Commentary: Height and Hype
by Matt Conyers/CHN Correspondent
MILWAUKEE Though it was a hot topic for the national media Wednesday, freshman netminder Ben Bishop's height is not the greatest story involving Maine this postseason.
The media spent the afternoon coming up with a variety of ways to discuss Bishop's height, then coach Tim Whitehead put it to rest.
"I remember when (assistant coach) Grant (Standbrook) said he had a 6-7 goalie," Whitehead said. "And he's from St. Louis and he plays in Texas. That's not exactly a good formula usually. Then I saw him on tape, and I said, 'Hmmmm ... you're right."
There are a host of different storylines that the pundits can attach themselves to, but for some reason this one has been predetermined as the story of the century. Hearing that Bishop is tall is like listening to "Free Bird" on a classic rock station; it's tired, it's old and it's about as far from clever and inspiring as something you find on NBC.
Need a story? Here's a few.
Michel Leveille fights off a near-season ending injury to return and lead Maine in the final weeks of the regular season.
Greg Moore emerges as one of the best players in the country.
Seniors collect the team together after an atrocious off-ice incident with another athlete.
Matt Lundin propelled Bishop to a higher level.
And those aren't even all of them.
The reason the Black Bears are here is not because their starting goalie from the Midwest grew as high as three corn stalks in a Missouri cornfield. No, the Black Bears are playing for their third national championship in history tonight because they embody every meaning of the word team.
They are aggressive, talented, deep, hungry but most importantly they are convinced that they can do something special. And this trait goes a long way in hiding some of their glaring faults.
All season, Whitehead has said how special this team is. From the get-go, Whitehead ensured everyone that the only sure bet about the Black Bears was that they were capable of performing some magic at the end of the year. For those who watched the team emerge from their first half slumber, they saw it to.
Maine possessed the most important of qualities: the desire to finish a goal as a squad. Maybe it came from their impeccable senior leadership. Or maybe it was due to the way the Black Bears had completed their last two postseasons in heartbreaking fashion. Whatever it was, the squad entered with a different look in their eyes. And while it has appeared off and on all year, it was in commanding presence Wednesday at the Bradley Center.

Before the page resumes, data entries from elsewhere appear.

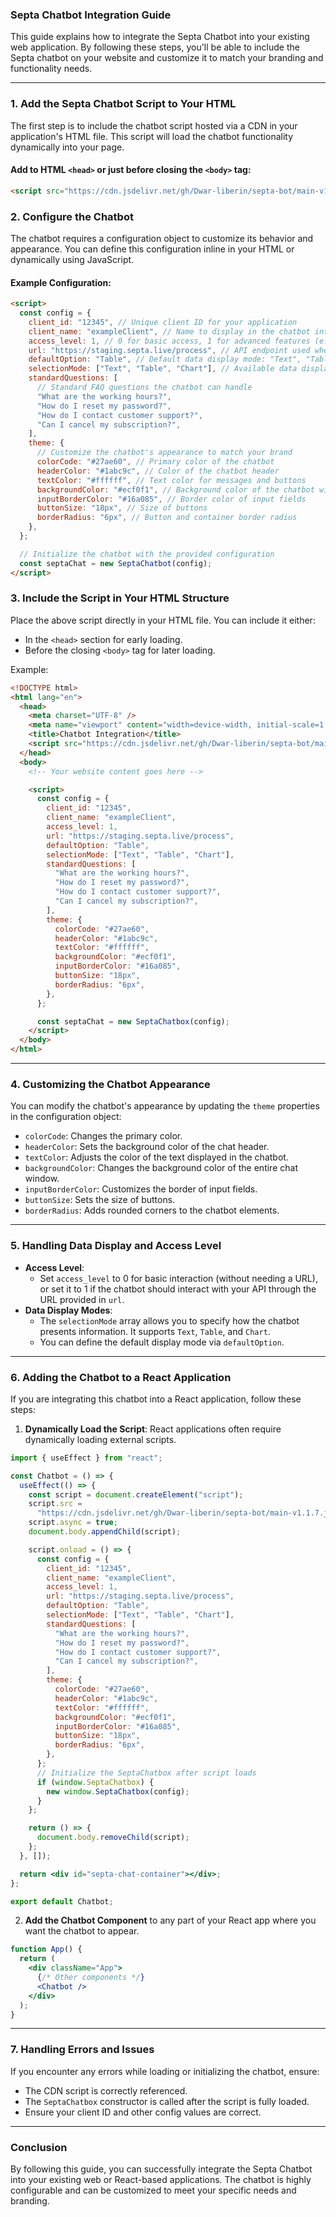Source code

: ### Septa Chatbot Integration Guide

This guide explains how to integrate the Septa Chatbot into your existing web application. By following these steps, you'll be able to include the Septa chatbot on your website and customize it to match your branding and functionality needs.

---

### 1. **Add the Septa Chatbot Script to Your HTML**

The first step is to include the chatbot script hosted via a CDN in your application's HTML file. This script will load the chatbot functionality dynamically into your page.

#### Add to HTML `<head>` or just before closing the `<body>` tag:

```html
<script src="https://cdn.jsdelivr.net/gh/Dwar-liberin/septa-bot/main-v1.1.7.js"></script>
```

### 2. **Configure the Chatbot**

The chatbot requires a configuration object to customize its behavior and appearance. You can define this configuration inline in your HTML or dynamically using JavaScript.

#### Example Configuration:

```html
<script>
  const config = {
    client_id: "12345", // Unique client ID for your application
    client_name: "exampleClient", // Name to display in the chatbot interface
    access_level: 1, // 0 for basic access, 1 for advanced features (e.g., URL interaction)
    url: "https://staging.septa.live/process", // API endpoint used when access_level is 1
    defaultOption: "Table", // Default data display mode: "Text", "Table", or "Chart"
    selectionMode: ["Text", "Table", "Chart"], // Available data display modes
    standardQuestions: [
      // Standard FAQ questions the chatbot can handle
      "What are the working hours?",
      "How do I reset my password?",
      "How do I contact customer support?",
      "Can I cancel my subscription?",
    ],
    theme: {
      // Customize the chatbot's appearance to match your brand
      colorCode: "#27ae60", // Primary color of the chatbot
      headerColor: "#1abc9c", // Color of the chatbot header
      textColor: "#ffffff", // Text color for messages and buttons
      backgroundColor: "#ecf0f1", // Background color of the chatbot window
      inputBorderColor: "#16a085", // Border color of input fields
      buttonSize: "18px", // Size of buttons
      borderRadius: "6px", // Button and container border radius
    },
  };

  // Initialize the chatbot with the provided configuration
  const septaChat = new SeptaChatbot(config);
</script>
```

### 3. **Include the Script in Your HTML Structure**

Place the above script directly in your HTML file. You can include it either:

- In the `<head>` section for early loading.
- Before the closing `<body>` tag for later loading.

Example:

```html
<!DOCTYPE html>
<html lang="en">
  <head>
    <meta charset="UTF-8" />
    <meta name="viewport" content="width=device-width, initial-scale=1.0" />
    <title>Chatbot Integration</title>
    <script src="https://cdn.jsdelivr.net/gh/Dwar-liberin/septa-bot/main-v1.1.7.js"></script>
  </head>
  <body>
    <!-- Your website content goes here -->

    <script>
      const config = {
        client_id: "12345",
        client_name: "exampleClient",
        access_level: 1,
        url: "https://staging.septa.live/process",
        defaultOption: "Table",
        selectionMode: ["Text", "Table", "Chart"],
        standardQuestions: [
          "What are the working hours?",
          "How do I reset my password?",
          "How do I contact customer support?",
          "Can I cancel my subscription?",
        ],
        theme: {
          colorCode: "#27ae60",
          headerColor: "#1abc9c",
          textColor: "#ffffff",
          backgroundColor: "#ecf0f1",
          inputBorderColor: "#16a085",
          buttonSize: "18px",
          borderRadius: "6px",
        },
      };

      const septaChat = new SeptaChatbox(config);
    </script>
  </body>
</html>
```

---

### 4. **Customizing the Chatbot Appearance**

You can modify the chatbot's appearance by updating the `theme` properties in the configuration object:

- `colorCode`: Changes the primary color.
- `headerColor`: Sets the background color of the chat header.
- `textColor`: Adjusts the color of the text displayed in the chatbot.
- `backgroundColor`: Changes the background color of the entire chat window.
- `inputBorderColor`: Customizes the border of input fields.
- `buttonSize`: Sets the size of buttons.
- `borderRadius`: Adds rounded corners to the chatbot elements.

---

### 5. **Handling Data Display and Access Level**

- **Access Level**:
  - Set `access_level` to 0 for basic interaction (without needing a URL), or set it to 1 if the chatbot should interact with your API through the URL provided in `url`.
- **Data Display Modes**:
  - The `selectionMode` array allows you to specify how the chatbot presents information. It supports `Text`, `Table`, and `Chart`.
  - You can define the default display mode via `defaultOption`.

---

### 6. **Adding the Chatbot to a React Application**

If you are integrating this chatbot into a React application, follow these steps:

1. **Dynamically Load the Script**: React applications often require dynamically loading external scripts.

```jsx
import { useEffect } from "react";

const Chatbot = () => {
  useEffect(() => {
    const script = document.createElement("script");
    script.src =
      "https://cdn.jsdelivr.net/gh/Dwar-liberin/septa-bot/main-v1.1.7.js";
    script.async = true;
    document.body.appendChild(script);

    script.onload = () => {
      const config = {
        client_id: "12345",
        client_name: "exampleClient",
        access_level: 1,
        url: "https://staging.septa.live/process",
        defaultOption: "Table",
        selectionMode: ["Text", "Table", "Chart"],
        standardQuestions: [
          "What are the working hours?",
          "How do I reset my password?",
          "How do I contact customer support?",
          "Can I cancel my subscription?",
        ],
        theme: {
          colorCode: "#27ae60",
          headerColor: "#1abc9c",
          textColor: "#ffffff",
          backgroundColor: "#ecf0f1",
          inputBorderColor: "#16a085",
          buttonSize: "18px",
          borderRadius: "6px",
        },
      };
      // Initialize the SeptaChatbox after script loads
      if (window.SeptaChatbox) {
        new window.SeptaChatbox(config);
      }
    };

    return () => {
      document.body.removeChild(script);
    };
  }, []);

  return <div id="septa-chat-container"></div>;
};

export default Chatbot;
```

2. **Add the Chatbot Component** to any part of your React app where you want the chatbot to appear.

```jsx
function App() {
  return (
    <div className="App">
      {/* Other components */}
      <Chatbot />
    </div>
  );
}
```

---

### 7. **Handling Errors and Issues**

If you encounter any errors while loading or initializing the chatbot, ensure:

- The CDN script is correctly referenced.
- The `SeptaChatbox` constructor is called after the script is fully loaded.
- Ensure your client ID and other config values are correct.

---

### Conclusion

By following this guide, you can successfully integrate the Septa Chatbot into your existing web or React-based applications. The chatbot is highly configurable and can be customized to meet your specific needs and branding.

While the local media rattled off questions about the difficulty of playing in Wisconsin's home state, the Black Bears held the secret. They weren't concerned with the little factors which clog the mind's of us media folks. In their eyes there stood a purpose. The players had the look of a team knowing that they were two wins away from glory.
And knowing that Bishop will probably continue to come up huge.